#### Goal of the exercise:
Write out exactly the lines of the material below, beginning at the top and ending at the line that contains "12. [Funcionalidades primarias".

#### Material to process:
* * * *
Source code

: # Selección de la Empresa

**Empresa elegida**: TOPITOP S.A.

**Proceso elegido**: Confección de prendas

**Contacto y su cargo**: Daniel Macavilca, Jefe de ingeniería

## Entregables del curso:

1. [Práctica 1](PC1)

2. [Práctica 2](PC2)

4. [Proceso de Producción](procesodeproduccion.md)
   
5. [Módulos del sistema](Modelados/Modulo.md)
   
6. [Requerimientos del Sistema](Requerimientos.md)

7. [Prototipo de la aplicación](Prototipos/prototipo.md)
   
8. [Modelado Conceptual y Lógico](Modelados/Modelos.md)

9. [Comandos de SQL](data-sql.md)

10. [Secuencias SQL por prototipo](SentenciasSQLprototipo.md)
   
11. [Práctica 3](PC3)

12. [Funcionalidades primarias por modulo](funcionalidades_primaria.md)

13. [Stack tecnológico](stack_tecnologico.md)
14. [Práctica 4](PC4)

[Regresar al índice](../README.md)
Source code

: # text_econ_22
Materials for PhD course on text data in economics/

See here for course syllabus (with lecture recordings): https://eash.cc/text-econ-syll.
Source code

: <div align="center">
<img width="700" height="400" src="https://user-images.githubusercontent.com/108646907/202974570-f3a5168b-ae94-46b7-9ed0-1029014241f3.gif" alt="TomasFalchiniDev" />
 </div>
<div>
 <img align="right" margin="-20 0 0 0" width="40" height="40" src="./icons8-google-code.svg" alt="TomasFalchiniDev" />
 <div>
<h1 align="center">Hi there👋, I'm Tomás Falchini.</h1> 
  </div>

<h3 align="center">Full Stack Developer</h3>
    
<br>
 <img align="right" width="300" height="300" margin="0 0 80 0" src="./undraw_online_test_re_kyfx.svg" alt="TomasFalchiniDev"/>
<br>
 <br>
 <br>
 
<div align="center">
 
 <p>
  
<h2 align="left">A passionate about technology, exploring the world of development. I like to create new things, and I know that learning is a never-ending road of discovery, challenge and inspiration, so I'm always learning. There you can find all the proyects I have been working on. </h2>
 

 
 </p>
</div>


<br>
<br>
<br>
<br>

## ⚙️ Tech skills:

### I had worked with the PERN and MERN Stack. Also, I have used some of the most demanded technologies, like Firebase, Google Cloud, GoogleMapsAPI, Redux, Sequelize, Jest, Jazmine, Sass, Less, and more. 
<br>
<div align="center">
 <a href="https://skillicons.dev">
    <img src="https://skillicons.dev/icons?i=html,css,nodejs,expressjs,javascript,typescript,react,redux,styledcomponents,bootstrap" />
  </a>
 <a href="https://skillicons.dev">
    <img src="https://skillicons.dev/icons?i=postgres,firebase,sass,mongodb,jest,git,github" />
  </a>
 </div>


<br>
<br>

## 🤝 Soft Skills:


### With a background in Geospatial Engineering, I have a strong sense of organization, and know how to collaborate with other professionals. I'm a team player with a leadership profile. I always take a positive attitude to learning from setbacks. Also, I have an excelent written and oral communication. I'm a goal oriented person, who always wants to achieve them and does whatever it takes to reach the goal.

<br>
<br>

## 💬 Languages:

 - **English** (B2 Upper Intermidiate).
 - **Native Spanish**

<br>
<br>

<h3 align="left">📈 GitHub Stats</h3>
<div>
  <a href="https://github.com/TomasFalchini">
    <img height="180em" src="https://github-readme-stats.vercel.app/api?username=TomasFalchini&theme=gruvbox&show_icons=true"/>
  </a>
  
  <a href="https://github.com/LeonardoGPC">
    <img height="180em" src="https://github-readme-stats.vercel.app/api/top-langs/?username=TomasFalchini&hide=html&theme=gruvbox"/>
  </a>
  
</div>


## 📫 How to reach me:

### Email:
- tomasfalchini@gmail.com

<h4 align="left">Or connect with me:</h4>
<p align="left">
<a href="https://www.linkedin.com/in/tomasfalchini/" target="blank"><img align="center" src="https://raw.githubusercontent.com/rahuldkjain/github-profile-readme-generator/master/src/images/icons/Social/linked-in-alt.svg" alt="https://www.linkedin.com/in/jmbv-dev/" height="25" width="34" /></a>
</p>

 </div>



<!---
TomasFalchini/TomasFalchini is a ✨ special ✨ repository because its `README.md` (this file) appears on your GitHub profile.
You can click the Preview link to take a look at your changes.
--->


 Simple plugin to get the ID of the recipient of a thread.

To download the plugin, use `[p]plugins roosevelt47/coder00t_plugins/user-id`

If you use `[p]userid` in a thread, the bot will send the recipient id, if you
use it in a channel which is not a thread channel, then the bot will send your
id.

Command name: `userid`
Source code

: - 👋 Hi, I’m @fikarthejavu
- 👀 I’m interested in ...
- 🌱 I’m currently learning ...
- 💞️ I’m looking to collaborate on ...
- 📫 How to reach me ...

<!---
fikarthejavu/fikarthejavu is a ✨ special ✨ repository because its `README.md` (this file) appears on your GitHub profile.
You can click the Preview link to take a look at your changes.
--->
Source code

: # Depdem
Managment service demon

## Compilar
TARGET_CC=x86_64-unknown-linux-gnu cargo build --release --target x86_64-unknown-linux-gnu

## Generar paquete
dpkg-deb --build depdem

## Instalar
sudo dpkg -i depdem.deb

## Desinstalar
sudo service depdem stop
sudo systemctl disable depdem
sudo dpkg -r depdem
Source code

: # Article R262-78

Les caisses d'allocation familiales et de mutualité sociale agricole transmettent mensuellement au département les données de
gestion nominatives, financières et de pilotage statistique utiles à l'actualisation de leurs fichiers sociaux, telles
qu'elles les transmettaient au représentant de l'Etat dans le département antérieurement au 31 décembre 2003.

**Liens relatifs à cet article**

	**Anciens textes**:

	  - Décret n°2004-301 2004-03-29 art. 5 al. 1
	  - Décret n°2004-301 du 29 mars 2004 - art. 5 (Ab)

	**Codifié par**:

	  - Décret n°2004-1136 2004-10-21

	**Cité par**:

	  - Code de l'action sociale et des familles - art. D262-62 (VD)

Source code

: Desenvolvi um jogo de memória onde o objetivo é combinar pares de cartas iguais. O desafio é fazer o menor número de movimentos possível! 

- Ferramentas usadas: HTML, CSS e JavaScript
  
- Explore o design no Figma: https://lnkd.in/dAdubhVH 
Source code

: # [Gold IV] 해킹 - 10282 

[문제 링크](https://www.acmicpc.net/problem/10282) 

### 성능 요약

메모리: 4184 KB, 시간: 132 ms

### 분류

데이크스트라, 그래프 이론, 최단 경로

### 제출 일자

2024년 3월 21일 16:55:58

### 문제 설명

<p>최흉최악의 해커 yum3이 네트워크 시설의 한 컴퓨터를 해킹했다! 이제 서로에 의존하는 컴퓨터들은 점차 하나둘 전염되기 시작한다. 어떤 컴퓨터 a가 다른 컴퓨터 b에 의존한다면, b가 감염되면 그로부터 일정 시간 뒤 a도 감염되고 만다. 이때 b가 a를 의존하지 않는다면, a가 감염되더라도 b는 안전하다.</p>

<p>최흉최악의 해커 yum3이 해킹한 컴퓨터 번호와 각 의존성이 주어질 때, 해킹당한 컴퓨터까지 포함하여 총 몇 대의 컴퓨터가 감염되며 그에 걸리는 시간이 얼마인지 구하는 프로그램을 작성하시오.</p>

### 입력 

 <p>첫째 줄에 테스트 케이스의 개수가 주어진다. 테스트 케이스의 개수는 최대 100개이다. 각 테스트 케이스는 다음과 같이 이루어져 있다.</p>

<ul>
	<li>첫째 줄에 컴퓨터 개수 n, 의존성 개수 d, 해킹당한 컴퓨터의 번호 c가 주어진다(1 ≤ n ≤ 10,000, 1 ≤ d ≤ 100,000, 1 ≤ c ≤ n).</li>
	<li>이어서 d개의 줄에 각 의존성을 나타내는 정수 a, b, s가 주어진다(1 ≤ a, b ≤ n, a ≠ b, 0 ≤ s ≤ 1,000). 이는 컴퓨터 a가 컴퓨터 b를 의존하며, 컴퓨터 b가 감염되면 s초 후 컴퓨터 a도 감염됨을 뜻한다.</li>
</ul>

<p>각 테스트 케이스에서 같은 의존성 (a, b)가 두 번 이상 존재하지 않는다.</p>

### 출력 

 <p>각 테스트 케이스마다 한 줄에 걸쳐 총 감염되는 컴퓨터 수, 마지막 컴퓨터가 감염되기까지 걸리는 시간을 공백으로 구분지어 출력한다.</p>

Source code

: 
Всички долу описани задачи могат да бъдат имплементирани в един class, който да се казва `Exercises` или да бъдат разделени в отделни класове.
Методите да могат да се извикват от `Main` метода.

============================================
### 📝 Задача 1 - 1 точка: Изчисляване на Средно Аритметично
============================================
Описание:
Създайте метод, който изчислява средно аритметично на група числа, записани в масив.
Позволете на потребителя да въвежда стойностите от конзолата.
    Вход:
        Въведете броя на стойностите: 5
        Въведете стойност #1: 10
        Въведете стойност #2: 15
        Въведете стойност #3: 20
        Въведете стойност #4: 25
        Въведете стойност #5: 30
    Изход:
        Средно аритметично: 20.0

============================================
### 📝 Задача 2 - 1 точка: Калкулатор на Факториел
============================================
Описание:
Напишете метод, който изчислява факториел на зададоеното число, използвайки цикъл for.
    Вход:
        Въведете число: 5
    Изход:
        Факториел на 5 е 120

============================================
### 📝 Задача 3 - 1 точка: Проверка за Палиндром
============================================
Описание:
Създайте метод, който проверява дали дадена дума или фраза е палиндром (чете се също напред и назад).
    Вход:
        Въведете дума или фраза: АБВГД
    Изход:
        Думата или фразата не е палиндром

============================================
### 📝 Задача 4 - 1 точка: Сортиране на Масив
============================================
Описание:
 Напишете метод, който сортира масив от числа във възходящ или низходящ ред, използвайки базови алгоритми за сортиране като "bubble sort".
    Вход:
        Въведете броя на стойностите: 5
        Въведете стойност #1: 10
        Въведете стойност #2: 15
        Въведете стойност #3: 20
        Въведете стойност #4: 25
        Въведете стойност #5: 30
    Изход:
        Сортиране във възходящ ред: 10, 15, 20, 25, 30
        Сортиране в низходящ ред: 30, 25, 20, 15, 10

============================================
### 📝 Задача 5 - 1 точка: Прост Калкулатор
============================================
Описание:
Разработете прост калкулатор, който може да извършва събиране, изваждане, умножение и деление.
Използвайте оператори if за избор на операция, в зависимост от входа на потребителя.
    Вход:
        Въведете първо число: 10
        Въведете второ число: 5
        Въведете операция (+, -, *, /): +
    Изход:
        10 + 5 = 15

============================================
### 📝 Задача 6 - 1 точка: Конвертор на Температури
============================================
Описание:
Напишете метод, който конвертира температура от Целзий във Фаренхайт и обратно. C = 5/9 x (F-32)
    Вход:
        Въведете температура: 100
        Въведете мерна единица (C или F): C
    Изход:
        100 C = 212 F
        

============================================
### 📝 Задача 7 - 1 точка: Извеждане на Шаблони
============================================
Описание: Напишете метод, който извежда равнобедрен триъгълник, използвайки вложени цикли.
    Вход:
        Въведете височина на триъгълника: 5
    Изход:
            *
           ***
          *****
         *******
* * * *
#### Response below:
Source code

: # Selección de la Empresa

**Empresa elegida**: TOPITOP S.A.

**Proceso elegido**: Confección de prendas

**Contacto y su cargo**: Daniel Macavilca, Jefe de ingeniería

## Entregables del curso:

1. [Práctica 1](PC1)

2. [Práctica 2](PC2)

4. [Proceso de Producción](procesodeproduccion.md)
   
5. [Módulos del sistema](Modelados/Modulo.md)
   
6. [Requerimientos del Sistema](Requerimientos.md)

7. [Prototipo de la aplicación](Prototipos/prototipo.md)
   
8. [Modelado Conceptual y Lógico](Modelados/Modelos.md)

9. [Comandos de SQL](data-sql.md)

10. [Secuencias SQL por prototipo](SentenciasSQLprototipo.md)
   
11. [Práctica 3](PC3)

12. [Funcionalidades primarias por modulo](funcionalidades_primaria.md)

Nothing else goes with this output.